シラ書(旧約聖書続編)43:32
以上のことよりまだ多くの偉大な秘儀がある。我々は、御業のほんの一部を見たにすぎない。
旧約聖書には続編(アポクリファ)というものがあるのですが、今日はそこから。 今日は、授業の最初で、生徒に自分の長所と短所を1分間で紙に書いてもらいました。その結果、短所の方が長所よりも多く思いついたという人が多くいました。どこに行っても、だいたい同じ結果になるのですが、どうやら自分の欠点探しの方が人は上手なのかもしれません。人間は不完全なので当然欠点があるのですが、同時にそれは長所にもなっていることに多くは気づいていないようです。自分にはこうだと決めつけて、自分に制限をかけてしまっていて、本当に自分自身が与えられている宝物に多くは気づいていないのです。
私は歌が好きで、歌を月2回習っています。歌の先生に「ドラマティック・ソプラノ」、つまり、紫色の声をしていますねと言われました。私は今までソプラノのピンクの声で高い領域だけがでるキーンとした声だと思っていましたが、実は私は結構低い声も出ることが分かりました。別名、七色の声といわれるらしく、いろんな領域の音階を自由自在に操れる声だそうです。

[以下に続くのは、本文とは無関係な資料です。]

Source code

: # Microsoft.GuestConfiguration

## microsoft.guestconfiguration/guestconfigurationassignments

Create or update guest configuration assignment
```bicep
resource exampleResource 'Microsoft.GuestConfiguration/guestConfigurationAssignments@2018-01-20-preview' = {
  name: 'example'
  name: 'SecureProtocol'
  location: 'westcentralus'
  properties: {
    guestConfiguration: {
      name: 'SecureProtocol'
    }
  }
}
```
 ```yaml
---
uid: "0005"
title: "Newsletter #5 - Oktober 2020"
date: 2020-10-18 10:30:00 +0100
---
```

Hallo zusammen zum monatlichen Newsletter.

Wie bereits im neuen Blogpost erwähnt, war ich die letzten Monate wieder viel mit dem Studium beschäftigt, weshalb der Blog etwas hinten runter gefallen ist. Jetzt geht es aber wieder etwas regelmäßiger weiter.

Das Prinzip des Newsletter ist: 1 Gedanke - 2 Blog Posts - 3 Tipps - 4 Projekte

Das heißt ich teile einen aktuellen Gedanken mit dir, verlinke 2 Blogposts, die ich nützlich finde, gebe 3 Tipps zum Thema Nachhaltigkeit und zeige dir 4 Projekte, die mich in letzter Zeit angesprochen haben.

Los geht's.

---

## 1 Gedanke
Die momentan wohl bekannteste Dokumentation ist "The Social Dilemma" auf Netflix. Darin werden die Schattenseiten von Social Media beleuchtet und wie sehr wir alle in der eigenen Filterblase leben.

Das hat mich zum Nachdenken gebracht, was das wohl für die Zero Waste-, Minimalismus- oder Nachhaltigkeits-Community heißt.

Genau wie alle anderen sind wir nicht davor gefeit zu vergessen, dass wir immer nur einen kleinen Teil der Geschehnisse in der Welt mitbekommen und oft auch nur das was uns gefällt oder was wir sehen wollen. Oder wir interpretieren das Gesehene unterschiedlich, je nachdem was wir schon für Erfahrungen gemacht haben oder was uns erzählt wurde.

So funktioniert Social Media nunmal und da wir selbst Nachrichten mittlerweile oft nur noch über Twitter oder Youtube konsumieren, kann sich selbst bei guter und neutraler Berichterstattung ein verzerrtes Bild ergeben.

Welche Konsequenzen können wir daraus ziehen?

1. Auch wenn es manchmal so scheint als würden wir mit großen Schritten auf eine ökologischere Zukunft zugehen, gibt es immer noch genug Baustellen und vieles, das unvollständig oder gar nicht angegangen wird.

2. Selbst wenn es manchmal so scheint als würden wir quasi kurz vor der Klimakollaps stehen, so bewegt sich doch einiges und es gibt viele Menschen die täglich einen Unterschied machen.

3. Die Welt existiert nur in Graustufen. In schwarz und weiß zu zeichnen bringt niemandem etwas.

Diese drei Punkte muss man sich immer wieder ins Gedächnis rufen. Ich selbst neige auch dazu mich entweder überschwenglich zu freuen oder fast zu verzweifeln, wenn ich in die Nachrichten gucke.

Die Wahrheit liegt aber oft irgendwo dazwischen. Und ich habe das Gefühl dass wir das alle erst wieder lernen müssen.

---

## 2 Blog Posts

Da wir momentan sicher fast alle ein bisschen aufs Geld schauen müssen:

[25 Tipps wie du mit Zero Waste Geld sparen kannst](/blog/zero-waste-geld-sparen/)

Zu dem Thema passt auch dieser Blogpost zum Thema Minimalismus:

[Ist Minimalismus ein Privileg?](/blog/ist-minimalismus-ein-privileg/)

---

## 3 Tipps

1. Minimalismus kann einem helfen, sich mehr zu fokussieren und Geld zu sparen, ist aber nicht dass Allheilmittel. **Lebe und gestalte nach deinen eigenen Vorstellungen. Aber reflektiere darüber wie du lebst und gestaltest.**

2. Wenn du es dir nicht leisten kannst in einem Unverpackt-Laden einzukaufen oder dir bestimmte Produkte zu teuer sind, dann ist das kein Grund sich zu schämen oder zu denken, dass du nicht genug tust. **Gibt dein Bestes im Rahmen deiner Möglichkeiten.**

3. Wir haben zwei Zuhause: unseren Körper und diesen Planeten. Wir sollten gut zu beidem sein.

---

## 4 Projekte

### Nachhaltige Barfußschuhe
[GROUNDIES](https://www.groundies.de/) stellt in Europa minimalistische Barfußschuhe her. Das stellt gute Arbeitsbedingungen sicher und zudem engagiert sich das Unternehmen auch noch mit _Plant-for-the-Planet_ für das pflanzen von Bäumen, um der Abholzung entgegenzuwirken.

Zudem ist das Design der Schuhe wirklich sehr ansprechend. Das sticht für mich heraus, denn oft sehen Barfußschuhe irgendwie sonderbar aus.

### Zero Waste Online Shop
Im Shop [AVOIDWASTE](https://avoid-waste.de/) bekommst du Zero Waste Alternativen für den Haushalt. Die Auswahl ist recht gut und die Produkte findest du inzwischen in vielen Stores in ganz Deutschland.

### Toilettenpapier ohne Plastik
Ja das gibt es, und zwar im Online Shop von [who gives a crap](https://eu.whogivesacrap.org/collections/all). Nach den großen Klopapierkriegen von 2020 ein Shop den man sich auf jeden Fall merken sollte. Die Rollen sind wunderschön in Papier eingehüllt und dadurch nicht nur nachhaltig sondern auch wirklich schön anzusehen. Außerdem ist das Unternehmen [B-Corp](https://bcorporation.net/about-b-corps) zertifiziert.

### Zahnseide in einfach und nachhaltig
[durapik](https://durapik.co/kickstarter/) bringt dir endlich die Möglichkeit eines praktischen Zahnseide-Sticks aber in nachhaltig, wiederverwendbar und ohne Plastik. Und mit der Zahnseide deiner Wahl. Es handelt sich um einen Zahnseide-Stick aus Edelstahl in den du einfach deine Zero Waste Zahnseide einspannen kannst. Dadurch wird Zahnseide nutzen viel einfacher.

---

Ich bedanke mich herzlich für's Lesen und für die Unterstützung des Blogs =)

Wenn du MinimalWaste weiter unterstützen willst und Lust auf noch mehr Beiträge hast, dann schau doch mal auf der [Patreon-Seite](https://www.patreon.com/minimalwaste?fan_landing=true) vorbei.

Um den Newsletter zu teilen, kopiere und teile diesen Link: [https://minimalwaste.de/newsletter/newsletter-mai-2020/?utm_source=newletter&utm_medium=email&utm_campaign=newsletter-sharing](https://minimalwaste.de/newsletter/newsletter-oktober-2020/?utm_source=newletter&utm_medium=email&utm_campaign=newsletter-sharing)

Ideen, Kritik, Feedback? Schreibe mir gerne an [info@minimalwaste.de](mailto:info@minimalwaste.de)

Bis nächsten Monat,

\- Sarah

意外に自分の思いもしないところに自分の賜物があるのだと思いました。
神様はもっとすごくて、いろんなところに働いておられます。小さなところから大きなところまでいっぱい働いておられます。人間の中には計り知れない、分からない働きがあります。それを発見するとき、人は神様、すごいとしかいいようがありません。自分にも分からない部分が隠されているように、神様はそれ以上に分からない部分が多くあります。でも、なんと言っても、神様は、人間にすごい秘儀をくださいました。しかも見える形で。神様が人となられて来られたこと、私たちのために十字架に掛かって復活なさったこと。イエスさまそのものの存在こそが神様の奇跡。
神様は無限なのに、有限の中の無限という不思議な奇跡によって私たちに愛を示してくださいました。御業のほんの一部かもしれないけど、そこから神様の無限で永遠の世界に通じているなんて素晴らしいです!本当に神様の隠れた宝物だと思います。